START RECORDS TO USE
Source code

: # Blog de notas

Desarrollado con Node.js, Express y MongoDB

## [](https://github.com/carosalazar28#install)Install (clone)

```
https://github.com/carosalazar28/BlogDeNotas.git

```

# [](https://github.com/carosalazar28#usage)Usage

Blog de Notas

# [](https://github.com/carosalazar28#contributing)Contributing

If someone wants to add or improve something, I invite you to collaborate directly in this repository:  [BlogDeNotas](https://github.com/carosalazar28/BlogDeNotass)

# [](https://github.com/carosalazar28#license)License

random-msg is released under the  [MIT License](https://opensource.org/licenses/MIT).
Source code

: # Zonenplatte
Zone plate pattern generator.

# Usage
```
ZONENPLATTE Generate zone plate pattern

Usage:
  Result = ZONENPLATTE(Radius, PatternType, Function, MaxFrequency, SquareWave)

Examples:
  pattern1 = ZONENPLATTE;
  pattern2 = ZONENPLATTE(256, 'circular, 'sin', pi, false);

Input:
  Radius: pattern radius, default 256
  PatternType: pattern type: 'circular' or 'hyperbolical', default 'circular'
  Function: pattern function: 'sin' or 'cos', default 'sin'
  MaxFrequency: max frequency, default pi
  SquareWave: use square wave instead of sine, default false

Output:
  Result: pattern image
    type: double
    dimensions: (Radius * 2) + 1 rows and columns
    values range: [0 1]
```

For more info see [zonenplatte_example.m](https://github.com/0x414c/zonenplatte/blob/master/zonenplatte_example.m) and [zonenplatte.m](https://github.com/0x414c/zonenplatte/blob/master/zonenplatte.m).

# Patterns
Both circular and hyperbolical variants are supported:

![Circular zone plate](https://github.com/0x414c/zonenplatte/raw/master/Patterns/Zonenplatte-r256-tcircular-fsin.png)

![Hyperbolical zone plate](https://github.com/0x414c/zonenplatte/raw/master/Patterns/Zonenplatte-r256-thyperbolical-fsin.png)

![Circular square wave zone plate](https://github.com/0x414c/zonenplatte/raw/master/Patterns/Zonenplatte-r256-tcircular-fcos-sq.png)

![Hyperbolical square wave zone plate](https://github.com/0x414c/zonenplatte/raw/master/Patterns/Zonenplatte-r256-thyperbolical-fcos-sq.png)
END RECORDS TO USE
START RECORDS TO USE
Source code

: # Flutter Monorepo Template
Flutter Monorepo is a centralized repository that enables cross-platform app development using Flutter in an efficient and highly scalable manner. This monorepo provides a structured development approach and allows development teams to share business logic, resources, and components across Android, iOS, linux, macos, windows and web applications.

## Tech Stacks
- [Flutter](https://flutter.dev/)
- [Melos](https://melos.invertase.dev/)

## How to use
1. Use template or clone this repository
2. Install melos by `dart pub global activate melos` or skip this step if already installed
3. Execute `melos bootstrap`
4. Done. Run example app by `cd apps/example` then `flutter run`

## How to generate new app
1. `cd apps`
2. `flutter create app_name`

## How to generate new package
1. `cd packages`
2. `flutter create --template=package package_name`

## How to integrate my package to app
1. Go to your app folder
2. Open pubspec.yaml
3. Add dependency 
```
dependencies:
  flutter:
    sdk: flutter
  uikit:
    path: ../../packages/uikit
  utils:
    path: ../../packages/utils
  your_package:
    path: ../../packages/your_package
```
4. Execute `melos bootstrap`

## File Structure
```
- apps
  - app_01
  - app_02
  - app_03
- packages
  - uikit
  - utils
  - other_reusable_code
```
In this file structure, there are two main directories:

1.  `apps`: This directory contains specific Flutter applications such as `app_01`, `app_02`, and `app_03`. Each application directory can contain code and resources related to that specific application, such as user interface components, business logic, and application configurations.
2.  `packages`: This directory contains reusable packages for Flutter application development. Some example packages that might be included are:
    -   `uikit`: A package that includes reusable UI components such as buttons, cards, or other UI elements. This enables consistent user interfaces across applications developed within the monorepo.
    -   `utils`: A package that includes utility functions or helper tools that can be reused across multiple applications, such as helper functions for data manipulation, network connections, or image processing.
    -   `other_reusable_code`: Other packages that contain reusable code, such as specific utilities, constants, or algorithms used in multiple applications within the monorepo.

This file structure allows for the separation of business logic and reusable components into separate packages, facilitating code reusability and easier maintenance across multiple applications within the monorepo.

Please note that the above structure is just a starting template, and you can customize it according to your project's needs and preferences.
END RECORDS TO USE
*EXERCISE GOAL*. What is needed is an exact copy of the lines above, from the one containing "# Blog de notas" through the one containing "random-msg is released", with nothing added.

*SOLVED EXERCISE*.
: # Blog de notas

Desarrollado con Node.js, Express y MongoDB

## [](https://github.com/carosalazar28#install)Install (clone)

```
https://github.com/carosalazar28/BlogDeNotas.git

```

# [](https://github.com/carosalazar28#usage)Usage

Blog de Notas

# [](https://github.com/carosalazar28#contributing)Contributing

If someone wants to add or improve something, I invite you to collaborate directly in this repository:  [BlogDeNotas](https://github.com/carosalazar28/BlogDeNotass)

# [](https://github.com/carosalazar28#license)License

random-msg is released under the  [MIT License](https://opensource.org/licenses/MIT).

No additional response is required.